Lo importante era gozar, y gozar bien. Jamás importaría el clima ni la hora, tampoco el pasto en el que están sentados, lo importante eran las caras, las bocas, las cejas, las palabras. Ellos, que tan alejados del mundo están por un instante, pequeños e indefensos en una realidad alternativa que da para pensar.
Por qué seré tan cruel e irracional, tan impune e irrespetuosa de no saber que bajo una estrella, se iluminan todas las pasiones. Y es un poco inútil porque ya no sirve de nada, ahogarse en las aguas de lo que no fue, de lo que nunca será. ¿Qué sería de mi si no tuviera todas estas estúpidas ganas de estar donde no estoy?
La puta indiferencia que me viene comiendo de a poco, todo eso tiene debe tener un poco que ver con vos. Con toda esa imagen intocable que no puedo descifrar, en la superficie reluce simpleza, pero por dentro suena como un volcán lleno de pena. Qué cruel sos, hasta sin saberlo, me estás enseñando un mundo para guardártelo en el bolsillo.

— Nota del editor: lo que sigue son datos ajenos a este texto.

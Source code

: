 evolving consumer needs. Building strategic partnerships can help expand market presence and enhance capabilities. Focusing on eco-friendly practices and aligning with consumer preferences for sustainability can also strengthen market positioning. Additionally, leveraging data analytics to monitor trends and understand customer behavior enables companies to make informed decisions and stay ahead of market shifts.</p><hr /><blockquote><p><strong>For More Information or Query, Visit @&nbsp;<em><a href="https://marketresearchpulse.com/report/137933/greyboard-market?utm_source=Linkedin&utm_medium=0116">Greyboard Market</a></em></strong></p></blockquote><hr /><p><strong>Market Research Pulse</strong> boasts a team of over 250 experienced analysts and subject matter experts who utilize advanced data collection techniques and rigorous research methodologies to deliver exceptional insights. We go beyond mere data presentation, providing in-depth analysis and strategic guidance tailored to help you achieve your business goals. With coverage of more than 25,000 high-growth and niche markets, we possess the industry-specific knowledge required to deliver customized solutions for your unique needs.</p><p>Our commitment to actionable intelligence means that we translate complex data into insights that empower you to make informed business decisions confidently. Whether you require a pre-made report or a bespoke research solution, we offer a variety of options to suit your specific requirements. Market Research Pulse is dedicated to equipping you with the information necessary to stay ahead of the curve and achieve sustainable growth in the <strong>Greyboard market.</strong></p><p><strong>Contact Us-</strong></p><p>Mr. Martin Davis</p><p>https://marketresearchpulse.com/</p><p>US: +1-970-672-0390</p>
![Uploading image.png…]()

Pasarán los años y seguiremos siendo nada, unos irresponsables que juegan a mirarse de más durante la madrugada, esperando el momento de no actuar, de no ser, de no tener ni una mínima sensación que traiga aún más fantasías, más ganas.
Y un poquito de mí se duerme en vos de vez en cuando, se encuentra con tu remera y se sostiene entre tantas cosas que de a poco se van cayendo a pedazos...
Mal entretenidos nos entregamos a continuar. Cada uno toma su lugar y se vuelve a ese pequeño pedazo de tierra donde debería estar. Y nos olvidamos de la tragedia de no poder gente más natural, que sienta lo que haga y viva lo que dice. Entonces vos te vas por tu lado y yo vuelvo a mi mundo.
Cada uno sabe que el otro va ganando.